Your task => An exact copy of every entry is required, minus the pictures.

Supplied records =>
------------------------------------------------------------
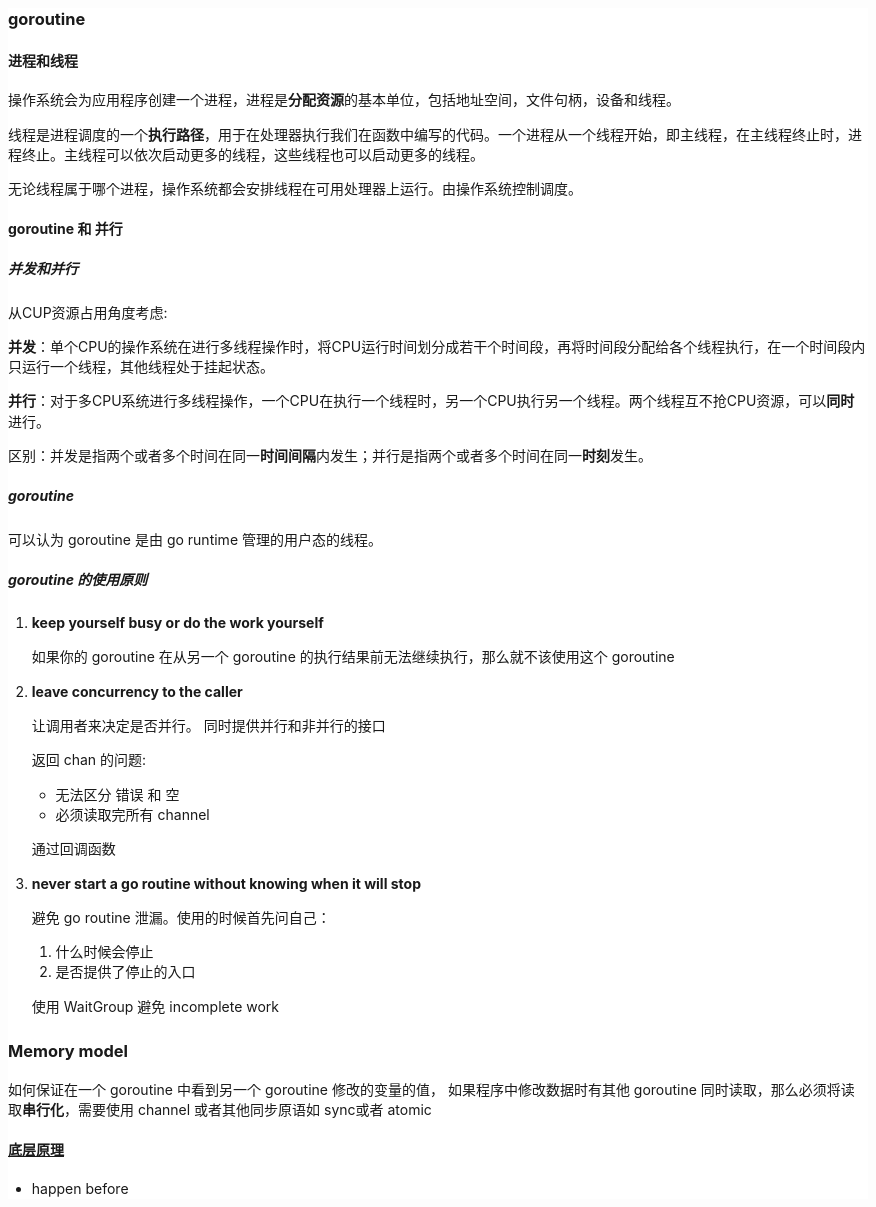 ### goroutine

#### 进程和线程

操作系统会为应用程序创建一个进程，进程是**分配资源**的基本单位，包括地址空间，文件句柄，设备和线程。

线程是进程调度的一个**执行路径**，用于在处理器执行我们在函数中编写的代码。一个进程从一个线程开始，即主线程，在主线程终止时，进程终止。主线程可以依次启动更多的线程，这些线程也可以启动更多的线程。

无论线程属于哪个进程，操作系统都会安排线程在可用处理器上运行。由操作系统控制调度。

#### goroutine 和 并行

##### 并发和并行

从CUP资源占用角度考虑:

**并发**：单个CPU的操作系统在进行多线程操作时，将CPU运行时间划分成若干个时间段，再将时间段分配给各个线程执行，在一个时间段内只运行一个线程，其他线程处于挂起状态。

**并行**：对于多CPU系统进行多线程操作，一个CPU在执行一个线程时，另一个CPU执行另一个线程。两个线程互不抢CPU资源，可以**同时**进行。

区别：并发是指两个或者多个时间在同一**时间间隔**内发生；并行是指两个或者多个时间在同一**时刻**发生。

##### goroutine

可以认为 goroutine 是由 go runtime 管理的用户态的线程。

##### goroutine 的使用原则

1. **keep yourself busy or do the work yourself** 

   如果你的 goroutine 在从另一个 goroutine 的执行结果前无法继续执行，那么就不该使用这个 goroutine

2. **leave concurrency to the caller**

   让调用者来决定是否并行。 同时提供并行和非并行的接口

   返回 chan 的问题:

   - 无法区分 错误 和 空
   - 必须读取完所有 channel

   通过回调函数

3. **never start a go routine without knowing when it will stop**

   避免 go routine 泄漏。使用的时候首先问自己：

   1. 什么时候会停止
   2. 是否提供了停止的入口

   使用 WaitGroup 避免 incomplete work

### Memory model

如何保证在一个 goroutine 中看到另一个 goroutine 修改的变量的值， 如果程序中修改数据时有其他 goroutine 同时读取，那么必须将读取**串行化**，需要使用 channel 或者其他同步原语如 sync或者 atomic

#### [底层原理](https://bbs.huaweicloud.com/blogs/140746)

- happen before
------------------------------------------------------------
Your solution =>
 ### goroutine

#### 进程和线程

操作系统会为应用程序创建一个进程，进程是**分配资源**的基本单位，包括地址空间，文件句柄，设备和线程。

线程是进程调度的一个**执行路径**，用于在处理器执行我们在函数中编写的代码。一个进程从一个线程开始，即主线程，在主线程终止时，进程终止。主线程可以依次启动更多的线程，这些线程也可以启动更多的线程。

无论线程属于哪个进程，操作系统都会安排线程在可用处理器上运行。由操作系统控制调度。

#### goroutine 和 并行

##### 并发和并行

从CUP资源占用角度考虑:

**并发**：单个CPU的操作系统在进行多线程操作时，将CPU运行时间划分成若干个时间段，再将时间段分配给各个线程执行，在一个时间段内只运行一个线程，其他线程处于挂起状态。

**并行**：对于多CPU系统进行多线程操作，一个CPU在执行一个线程时，另一个CPU执行另一个线程。两个线程互不抢CPU资源，可以**同时**进行。

区别：并发是指两个或者多个时间在同一**时间间隔**内发生；并行是指两个或者多个时间在同一**时刻**发生。

##### goroutine

可以认为 goroutine 是由 go runtime 管理的用户态的线程。

##### goroutine 的使用原则

1. **keep yourself busy or do the work yourself** 

   如果你的 goroutine 在从另一个 goroutine 的执行结果前无法继续执行，那么就不该使用这个 goroutine

2. **leave concurrency to the caller**

   让调用者来决定是否并行。 同时提供并行和非并行的接口

   返回 chan 的问题:

   - 无法区分 错误 和 空
   - 必须读取完所有 channel

   通过回调函数

3. **never start a go routine without knowing when it will stop**

   避免 go routine 泄漏。使用的时候首先问自己：

   1. 什么时候会停止
   2. 是否提供了停止的入口

   使用 WaitGroup 避免 incomplete work

### Memory model

如何保证在一个 goroutine 中看到另一个 goroutine 修改的变量的值， 如果程序中修改数据时有其他 goroutine 同时读取，那么必须将读取**串行化**，需要使用 channel 或者其他同步原语如 sync或者 atomic

#### [底层原理](https://bbs.huaweicloud.com/blogs/140746)

- happen before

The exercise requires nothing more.